• _Exercise_:
Transcribe exactly everything in the data below from the line containing "x86³ | AArch64" down to the line containing "FreeBSD | yes²", both lines included and nothing further.
** Given data follows **
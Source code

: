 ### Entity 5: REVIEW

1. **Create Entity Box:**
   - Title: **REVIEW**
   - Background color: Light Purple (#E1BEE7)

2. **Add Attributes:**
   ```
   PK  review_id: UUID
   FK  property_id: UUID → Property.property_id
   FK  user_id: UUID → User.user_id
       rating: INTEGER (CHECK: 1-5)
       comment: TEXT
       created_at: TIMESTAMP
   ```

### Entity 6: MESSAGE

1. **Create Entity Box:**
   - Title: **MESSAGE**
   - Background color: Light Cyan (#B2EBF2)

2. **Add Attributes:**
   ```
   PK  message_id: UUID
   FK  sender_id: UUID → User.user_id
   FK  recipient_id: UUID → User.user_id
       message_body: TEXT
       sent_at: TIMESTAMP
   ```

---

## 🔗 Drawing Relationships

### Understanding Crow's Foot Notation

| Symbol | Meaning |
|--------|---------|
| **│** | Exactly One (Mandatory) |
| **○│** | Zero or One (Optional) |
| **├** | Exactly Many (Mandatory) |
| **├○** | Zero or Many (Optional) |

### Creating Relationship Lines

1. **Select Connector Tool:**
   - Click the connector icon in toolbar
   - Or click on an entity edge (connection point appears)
** End of Given data **
** Given data follows **
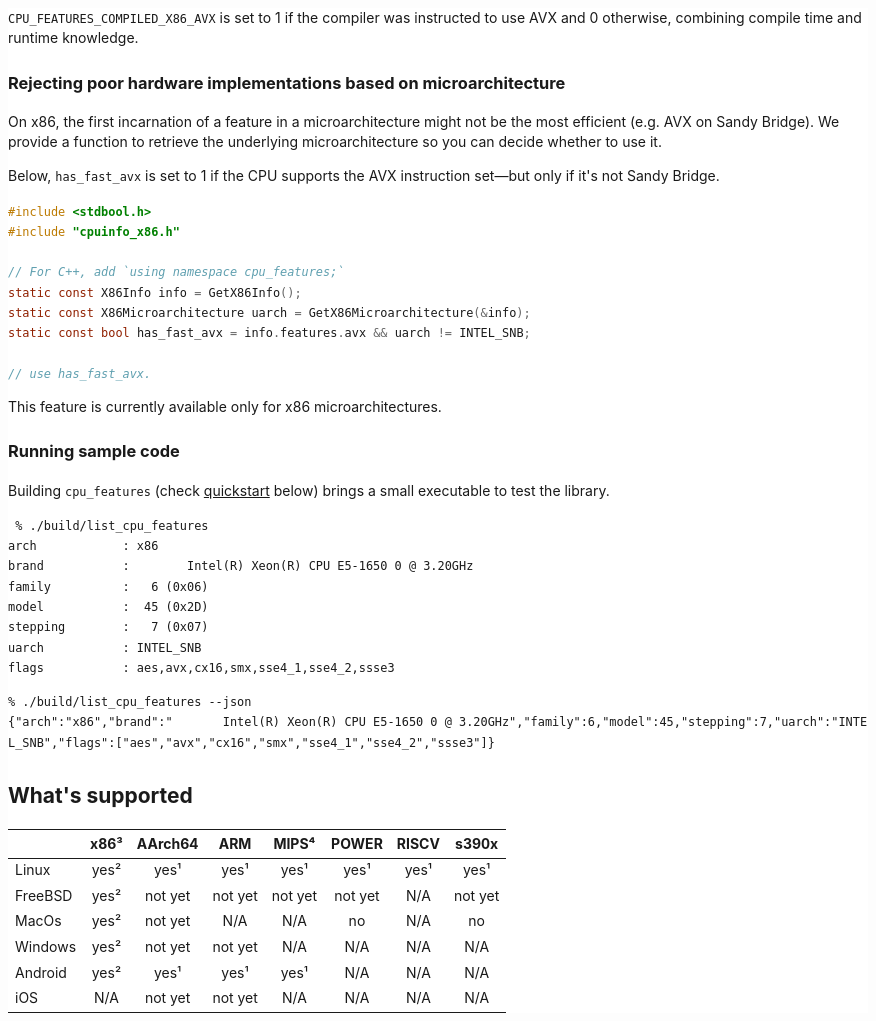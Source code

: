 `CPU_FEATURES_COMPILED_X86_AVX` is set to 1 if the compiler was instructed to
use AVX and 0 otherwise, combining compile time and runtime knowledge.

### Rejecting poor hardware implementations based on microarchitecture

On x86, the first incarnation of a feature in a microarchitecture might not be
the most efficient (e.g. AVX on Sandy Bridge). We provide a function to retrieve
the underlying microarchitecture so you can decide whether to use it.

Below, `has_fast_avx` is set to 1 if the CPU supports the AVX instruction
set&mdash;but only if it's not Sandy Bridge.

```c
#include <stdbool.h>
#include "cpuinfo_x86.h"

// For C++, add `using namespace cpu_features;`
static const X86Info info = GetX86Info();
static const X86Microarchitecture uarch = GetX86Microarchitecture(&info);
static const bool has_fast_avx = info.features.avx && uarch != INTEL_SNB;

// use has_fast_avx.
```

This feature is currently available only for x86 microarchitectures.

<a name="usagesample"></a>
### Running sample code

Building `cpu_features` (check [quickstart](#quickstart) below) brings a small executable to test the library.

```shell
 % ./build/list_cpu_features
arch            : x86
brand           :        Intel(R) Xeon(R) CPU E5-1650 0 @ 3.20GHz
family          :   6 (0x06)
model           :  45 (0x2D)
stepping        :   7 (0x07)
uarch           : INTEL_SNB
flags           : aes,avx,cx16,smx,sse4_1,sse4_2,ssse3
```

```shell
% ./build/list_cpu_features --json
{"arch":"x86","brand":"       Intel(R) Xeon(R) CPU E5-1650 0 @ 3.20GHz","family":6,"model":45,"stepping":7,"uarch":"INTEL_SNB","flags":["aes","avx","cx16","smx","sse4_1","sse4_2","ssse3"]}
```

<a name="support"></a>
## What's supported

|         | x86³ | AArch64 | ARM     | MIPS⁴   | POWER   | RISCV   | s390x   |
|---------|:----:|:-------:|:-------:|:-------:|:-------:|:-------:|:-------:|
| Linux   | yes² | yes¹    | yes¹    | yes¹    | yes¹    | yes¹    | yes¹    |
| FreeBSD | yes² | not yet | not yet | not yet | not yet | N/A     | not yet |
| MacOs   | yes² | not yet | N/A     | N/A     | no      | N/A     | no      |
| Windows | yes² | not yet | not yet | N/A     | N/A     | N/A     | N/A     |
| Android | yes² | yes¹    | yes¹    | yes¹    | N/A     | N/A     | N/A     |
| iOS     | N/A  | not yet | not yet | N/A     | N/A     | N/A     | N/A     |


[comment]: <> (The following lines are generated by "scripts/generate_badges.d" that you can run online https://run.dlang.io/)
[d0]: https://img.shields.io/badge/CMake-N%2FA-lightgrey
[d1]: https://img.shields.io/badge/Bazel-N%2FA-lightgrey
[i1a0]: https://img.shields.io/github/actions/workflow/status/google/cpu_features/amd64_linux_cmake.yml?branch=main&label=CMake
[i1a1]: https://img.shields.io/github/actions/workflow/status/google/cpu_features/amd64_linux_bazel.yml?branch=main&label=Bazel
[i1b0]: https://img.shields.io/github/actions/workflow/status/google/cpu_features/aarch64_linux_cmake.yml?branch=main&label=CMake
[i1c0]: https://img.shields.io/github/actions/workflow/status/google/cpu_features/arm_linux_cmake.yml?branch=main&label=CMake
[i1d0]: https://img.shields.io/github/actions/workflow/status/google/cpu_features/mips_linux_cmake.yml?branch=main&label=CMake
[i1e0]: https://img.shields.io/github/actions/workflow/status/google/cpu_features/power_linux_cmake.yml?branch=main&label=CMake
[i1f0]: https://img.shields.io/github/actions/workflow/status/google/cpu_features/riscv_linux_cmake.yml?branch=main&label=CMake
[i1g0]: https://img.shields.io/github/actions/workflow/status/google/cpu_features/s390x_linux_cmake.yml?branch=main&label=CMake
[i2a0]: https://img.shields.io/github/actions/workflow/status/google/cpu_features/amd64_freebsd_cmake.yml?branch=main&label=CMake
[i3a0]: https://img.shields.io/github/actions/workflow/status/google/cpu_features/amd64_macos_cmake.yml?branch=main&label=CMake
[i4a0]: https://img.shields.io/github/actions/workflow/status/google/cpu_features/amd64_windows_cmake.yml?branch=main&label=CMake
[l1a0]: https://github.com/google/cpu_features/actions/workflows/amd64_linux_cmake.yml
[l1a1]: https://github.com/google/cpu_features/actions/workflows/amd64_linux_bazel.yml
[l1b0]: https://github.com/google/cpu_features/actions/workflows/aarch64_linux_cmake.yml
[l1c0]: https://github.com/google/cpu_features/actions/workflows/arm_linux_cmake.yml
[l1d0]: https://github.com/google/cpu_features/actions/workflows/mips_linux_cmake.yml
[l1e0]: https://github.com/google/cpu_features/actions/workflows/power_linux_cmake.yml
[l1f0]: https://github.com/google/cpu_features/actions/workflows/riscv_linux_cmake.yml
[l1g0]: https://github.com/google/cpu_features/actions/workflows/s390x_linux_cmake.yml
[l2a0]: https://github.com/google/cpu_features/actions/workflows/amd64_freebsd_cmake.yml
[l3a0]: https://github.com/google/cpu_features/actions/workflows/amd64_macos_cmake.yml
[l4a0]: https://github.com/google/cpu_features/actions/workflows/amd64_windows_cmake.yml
** End of Given data **
• _Written response_:
|         | x86³ | AArch64 | ARM     | MIPS⁴   | POWER   | RISCV   | s390x   |
|---------|:----:|:-------:|:-------:|:-------:|:-------:|:-------:|:-------:|
| Linux   | yes² | yes¹    | yes¹    | yes¹    | yes¹    | yes¹    | yes¹    |
| FreeBSD | yes² | not yet | not yet | not yet | not yet | N/A     | not yet |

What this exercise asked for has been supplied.